Work order
Wherever a line holds the word "must", copy that line from the data.

--- Task input Enclosed Below ---

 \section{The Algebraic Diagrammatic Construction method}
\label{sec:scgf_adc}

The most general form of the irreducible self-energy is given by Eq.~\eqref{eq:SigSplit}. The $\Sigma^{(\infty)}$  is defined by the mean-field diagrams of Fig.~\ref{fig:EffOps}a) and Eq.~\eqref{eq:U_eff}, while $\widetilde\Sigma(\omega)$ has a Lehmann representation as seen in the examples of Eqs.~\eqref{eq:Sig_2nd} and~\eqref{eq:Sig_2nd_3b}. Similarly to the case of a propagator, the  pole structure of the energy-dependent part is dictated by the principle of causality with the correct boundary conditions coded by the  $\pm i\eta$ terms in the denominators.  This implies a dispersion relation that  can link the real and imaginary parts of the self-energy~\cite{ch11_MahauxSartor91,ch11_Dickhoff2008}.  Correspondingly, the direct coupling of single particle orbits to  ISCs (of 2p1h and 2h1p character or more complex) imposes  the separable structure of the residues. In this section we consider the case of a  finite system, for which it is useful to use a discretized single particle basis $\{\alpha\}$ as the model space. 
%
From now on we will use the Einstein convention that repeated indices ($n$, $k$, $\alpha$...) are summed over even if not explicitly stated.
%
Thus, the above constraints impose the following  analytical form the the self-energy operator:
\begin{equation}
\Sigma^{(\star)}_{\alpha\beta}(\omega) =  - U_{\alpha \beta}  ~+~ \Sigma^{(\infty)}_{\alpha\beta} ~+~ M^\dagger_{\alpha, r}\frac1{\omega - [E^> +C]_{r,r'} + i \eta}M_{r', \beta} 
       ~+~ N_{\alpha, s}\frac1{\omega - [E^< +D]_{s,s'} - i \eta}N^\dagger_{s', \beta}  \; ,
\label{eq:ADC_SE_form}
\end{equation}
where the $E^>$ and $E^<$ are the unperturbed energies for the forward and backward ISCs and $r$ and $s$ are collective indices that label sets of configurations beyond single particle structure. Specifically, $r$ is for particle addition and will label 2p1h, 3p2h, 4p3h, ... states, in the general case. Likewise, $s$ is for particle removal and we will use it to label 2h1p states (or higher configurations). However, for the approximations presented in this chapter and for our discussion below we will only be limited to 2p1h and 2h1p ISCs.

--- End of Enclosed Task input ---
--- Task input Enclosed Below ---

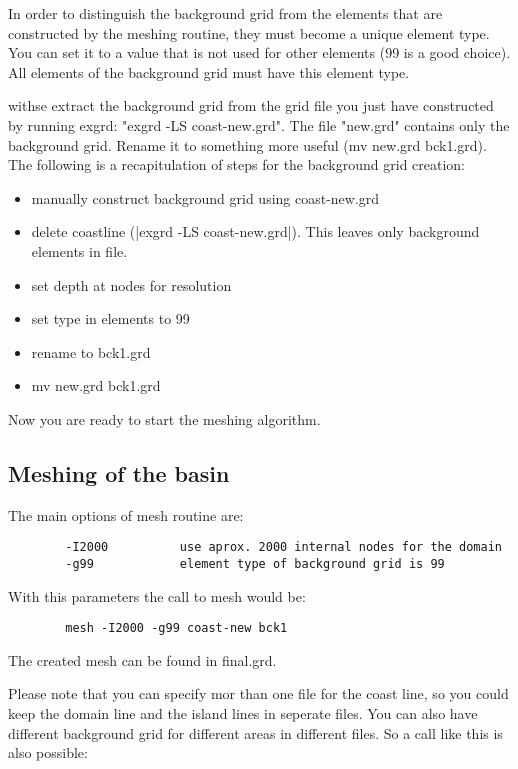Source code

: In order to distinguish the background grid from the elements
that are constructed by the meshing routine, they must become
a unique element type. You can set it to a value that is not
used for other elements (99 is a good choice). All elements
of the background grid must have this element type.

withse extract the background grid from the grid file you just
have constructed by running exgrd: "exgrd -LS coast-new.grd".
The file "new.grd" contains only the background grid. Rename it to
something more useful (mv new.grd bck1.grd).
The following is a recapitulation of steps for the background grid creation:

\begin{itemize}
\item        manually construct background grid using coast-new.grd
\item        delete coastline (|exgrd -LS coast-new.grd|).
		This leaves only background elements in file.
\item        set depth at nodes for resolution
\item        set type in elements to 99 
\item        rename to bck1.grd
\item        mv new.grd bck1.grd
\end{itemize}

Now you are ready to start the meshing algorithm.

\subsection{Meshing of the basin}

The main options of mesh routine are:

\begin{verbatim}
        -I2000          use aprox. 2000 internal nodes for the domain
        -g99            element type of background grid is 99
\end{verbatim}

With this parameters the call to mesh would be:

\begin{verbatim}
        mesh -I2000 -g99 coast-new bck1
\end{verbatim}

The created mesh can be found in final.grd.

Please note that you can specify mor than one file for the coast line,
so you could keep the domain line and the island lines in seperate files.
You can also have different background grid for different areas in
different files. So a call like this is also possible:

--- End of Enclosed Task input ---
--- Task input Enclosed Below ---

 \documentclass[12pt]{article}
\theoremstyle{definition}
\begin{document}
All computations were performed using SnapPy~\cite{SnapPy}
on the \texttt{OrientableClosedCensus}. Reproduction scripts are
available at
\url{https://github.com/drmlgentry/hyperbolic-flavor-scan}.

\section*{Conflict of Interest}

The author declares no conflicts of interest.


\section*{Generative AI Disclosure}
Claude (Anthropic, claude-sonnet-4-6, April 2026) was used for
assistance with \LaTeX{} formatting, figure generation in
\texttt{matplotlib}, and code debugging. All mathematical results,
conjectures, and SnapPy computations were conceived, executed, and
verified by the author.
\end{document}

--- End of Enclosed Task input ---

Result below
that are constructed by the meshing routine, they must become
of the background grid must have this element type.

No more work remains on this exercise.